Hasta el momento del grito el campesino invitador reparó en la presencia de Doroteo Arenas, como se llamaba el interfecto, y rápido de sesgo para decir por lo bajo a Jesucristo Gómez.

-No le hagas caso maestro, no es gente de fiar.
Menos que de fiar, Doroteo era un tipo de veras peligroso. Con más de seis vida sobre su conciencia había levantado su fama de matón y la traía con orgullo por todo Michoacán. Se la rifaba por quítame estas pajas. Vivía pegado a su machete, y cuando estaba borracho se ponía como un endemoniado a la menor provocación, agarraba el arma y rájale, contra el primero que lo veía feo o se le ponía respondón, a sabiendas de a su paso por la cárcel, si acaso conseguían enjaularlo no duraba una semana porque las gentes del gobernador le debían servicios por montones.
A pesar de las advertencias, Jesucristo Gómez metió su mirada hasta el alma de Doroteo Arenas.

-¿Qué me ve cabrón?, ¿qué me ve?, ¿qué me ve?. Aquí no venga con mamadas de la Justicia de Dios, porque me lo chingo.
Los parroquianos de Doña Cari se pusieron de pie, de sopetón. Se irguieron también el campesinado invitador y sus dos amigos.
-Véngase maestro.
-Vámonos.
Pero Jesucristo acuclillado, continuó su camino con su mirada metida en los ojos de Doroteo, mientras Doroteo se soltaba gritando palabrotas, iracundo porque sus amenazas no intimidaban al desconocido.
El matón escupió un gargajo sobre los tablones y empuñó el machete.
-¡A mí nadie me mira así, hijo de tu chingada madre!
El primer machetazo partió el plato donde había comido Jesucristo Gómez; el segundo le pasó rozando una oreja y se encajó por instantes en el plato.
¡Agárrenlo, lo va a matar! –gritaba doña Cari.
Catalina salió corriendo hacia la plaza.

Jesucristo continuó inmóvil a su derecha y a su izquierda caían machetazo y tras machetazo sin rasgarle siquiera la camisa, quizá porque el estado de embriaguez desviaba los golpes.
Bufante, tambaleándose, el matón soltó una palabrota y lanzó el ultimo machetazo. La punta dio en el filo de la banqueta y el arma salió disparada por los aires, perdida del control de Doroteo Arenas.
El hombre cayó agotado de nalgas. No pudo contener el vomito. Como de un volcán, su boca eruptó una masa amarilla que salpicó las ropas de su enemigo y se derramó sobre los mantelitos de plástico de doña Cari.
Ni aún en ese momento se movió Jesucristo Gómez.

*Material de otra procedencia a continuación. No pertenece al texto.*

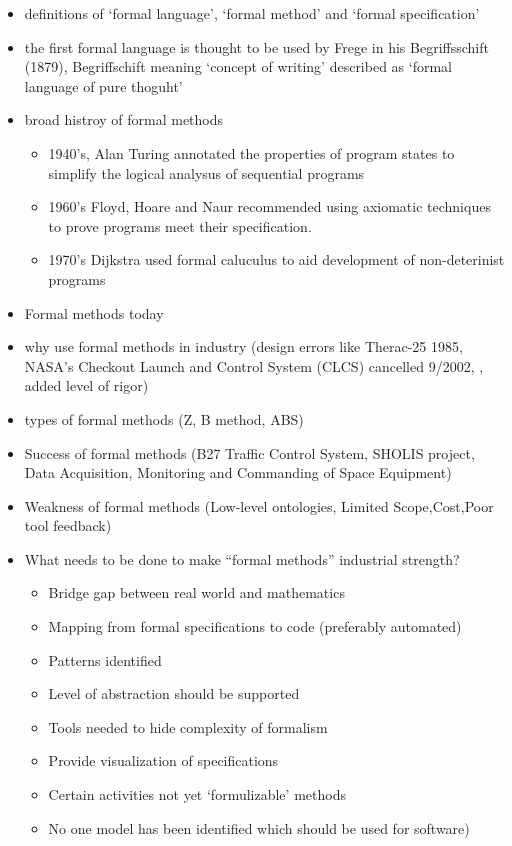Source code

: \begin{itemize}
\item definitions of `formal language', `formal method' and `formal specification'

\item the first formal language is thought to be used by Frege in his Begriffsschift (1879), Begriffschift meaning `concept of writing' described as `formal language of pure thoguht'

\item broad histroy of formal methods 

\begin{itemize}
\item 1940's, Alan Turing annotated the properties of program states to simplify the logical analysus of sequential programs

\item 1960's Floyd, Hoare and Naur recommended using axiomatic techniques to prove programs meet their specification.

\item 1970's Dijkstra used formal caluculus to aid development of non-deterinist programs
\end{itemize}

\item Formal methods today

\item why use formal methods in industry (design errors like Therac-25 1985, NASA’s Checkout Launch and Control System (CLCS) cancelled 9/2002, , added level of rigor)

\item types of formal methods (Z, B method, ABS)

\item Success of formal methods (B27 Traffic Control System, SHOLIS project, Data Acquisition, Monitoring and Commanding of Space Equipment)

\item Weakness of formal methods (Low-level ontologies, Limited Scope,Cost,Poor tool feedback)

\item What needs to be done to make “formal methods” industrial strength? 
\begin{itemize}
\item Bridge gap between real world and mathematics
\item Mapping from formal specifications to code (preferably automated)
\item Patterns identified
\item Level of abstraction should be supported
\item Tools needed to hide complexity of formalism
\item Provide visualization of specifications 
\item Certain activities not yet ‘formulizable’ methods
\item No one model has been identified which should be used for software)
\end{itemize}
\end{itemize}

Entre estertores vomitaba Doroteo Arenas, al tiempo que su cuerpo iba encogiéndose y un llorar incontenible lo agitaba de convulsiones. Mocos, babas, lagrimones derramaba Doroteo Arenas llamando a su madre con una voz que parecía la de un chiquillo enfermo.
Jesucristo dejó pasar unos segundos antes de inclinarse sobre el borracho. Se rasgó la camisa, y con el trozo de tela se puso a limpiar el vomito, los mocos y las babas de Doroteo.

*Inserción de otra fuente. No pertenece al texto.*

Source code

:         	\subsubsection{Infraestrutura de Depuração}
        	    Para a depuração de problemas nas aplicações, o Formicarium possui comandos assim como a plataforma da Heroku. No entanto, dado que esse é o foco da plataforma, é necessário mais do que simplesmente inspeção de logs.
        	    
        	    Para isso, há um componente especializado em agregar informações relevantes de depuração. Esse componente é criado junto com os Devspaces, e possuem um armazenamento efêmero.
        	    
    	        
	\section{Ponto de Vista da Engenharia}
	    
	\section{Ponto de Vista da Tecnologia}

Le hablaba en voz muy baja, con ternura. Lo limpiaba suavemente ante la mirada atónita de los parroquianos de doña Cari.
-¡Miren nomas!
-¡Quién iba a decirlo!
Cuentan que esa misma noche de domingo, Jesucristo Gómez y Doroteo Arenas se fueron juntos, camine y camine, por las vereditas del Parque Nacional hasta la Rodilla del Diablo, donde nace el rio Cupatitzio. El diablo se había convertido en ángel.